# [Aim of the task]
Please look for the string "window" below and report every line in which it occurs.

Stored dataset items
+ + + + + + +

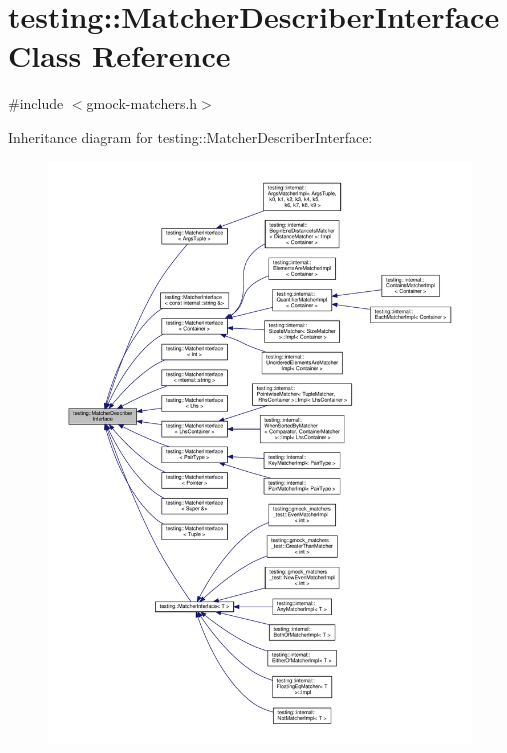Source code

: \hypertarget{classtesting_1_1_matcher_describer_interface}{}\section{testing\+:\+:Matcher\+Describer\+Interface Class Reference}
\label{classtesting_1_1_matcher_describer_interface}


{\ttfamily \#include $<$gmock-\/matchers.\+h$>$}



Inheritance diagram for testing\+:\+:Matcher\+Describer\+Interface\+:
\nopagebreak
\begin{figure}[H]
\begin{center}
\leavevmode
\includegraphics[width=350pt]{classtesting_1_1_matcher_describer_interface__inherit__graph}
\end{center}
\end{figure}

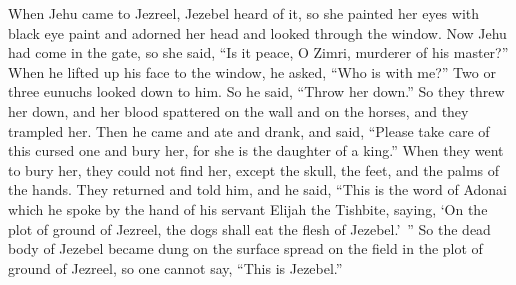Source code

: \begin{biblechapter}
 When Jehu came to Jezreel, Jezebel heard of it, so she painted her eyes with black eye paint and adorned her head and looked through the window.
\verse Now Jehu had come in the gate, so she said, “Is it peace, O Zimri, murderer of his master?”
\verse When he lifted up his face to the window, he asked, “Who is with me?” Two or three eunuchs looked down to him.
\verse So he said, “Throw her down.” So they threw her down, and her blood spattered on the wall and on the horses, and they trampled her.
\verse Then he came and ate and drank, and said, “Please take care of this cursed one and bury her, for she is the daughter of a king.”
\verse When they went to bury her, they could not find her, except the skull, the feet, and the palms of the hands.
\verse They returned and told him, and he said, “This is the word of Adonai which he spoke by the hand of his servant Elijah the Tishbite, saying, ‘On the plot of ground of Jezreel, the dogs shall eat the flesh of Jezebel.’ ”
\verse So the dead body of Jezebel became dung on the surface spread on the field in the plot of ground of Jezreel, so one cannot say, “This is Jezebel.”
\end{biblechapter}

+ + + + + + +

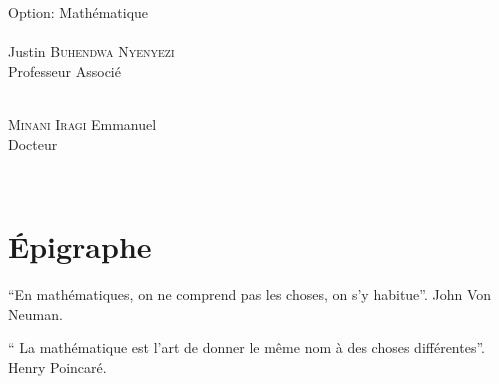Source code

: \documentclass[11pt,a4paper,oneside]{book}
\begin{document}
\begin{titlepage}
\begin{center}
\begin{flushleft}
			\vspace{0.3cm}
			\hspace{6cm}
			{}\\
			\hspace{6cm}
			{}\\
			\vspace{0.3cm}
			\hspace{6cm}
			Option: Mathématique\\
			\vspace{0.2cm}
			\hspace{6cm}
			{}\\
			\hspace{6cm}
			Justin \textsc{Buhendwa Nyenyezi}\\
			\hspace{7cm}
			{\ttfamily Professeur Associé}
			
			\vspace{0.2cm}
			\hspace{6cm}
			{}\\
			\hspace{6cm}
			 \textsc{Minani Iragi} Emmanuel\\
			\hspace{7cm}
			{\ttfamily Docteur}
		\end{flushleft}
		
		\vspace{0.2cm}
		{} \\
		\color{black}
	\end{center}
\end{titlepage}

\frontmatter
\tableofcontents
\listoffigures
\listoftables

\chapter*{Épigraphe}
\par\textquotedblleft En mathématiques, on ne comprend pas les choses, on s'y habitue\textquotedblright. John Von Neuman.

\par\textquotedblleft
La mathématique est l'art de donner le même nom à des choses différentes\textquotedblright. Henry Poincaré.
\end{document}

+ + + + + + +

# [Result below]
 When Jehu came to Jezreel, Jezebel heard of it, so she painted her eyes with black eye paint and adorned her head and looked through the window.
\verse When he lifted up his face to the window, he asked, “Who is with me?” Two or three eunuchs looked down to him.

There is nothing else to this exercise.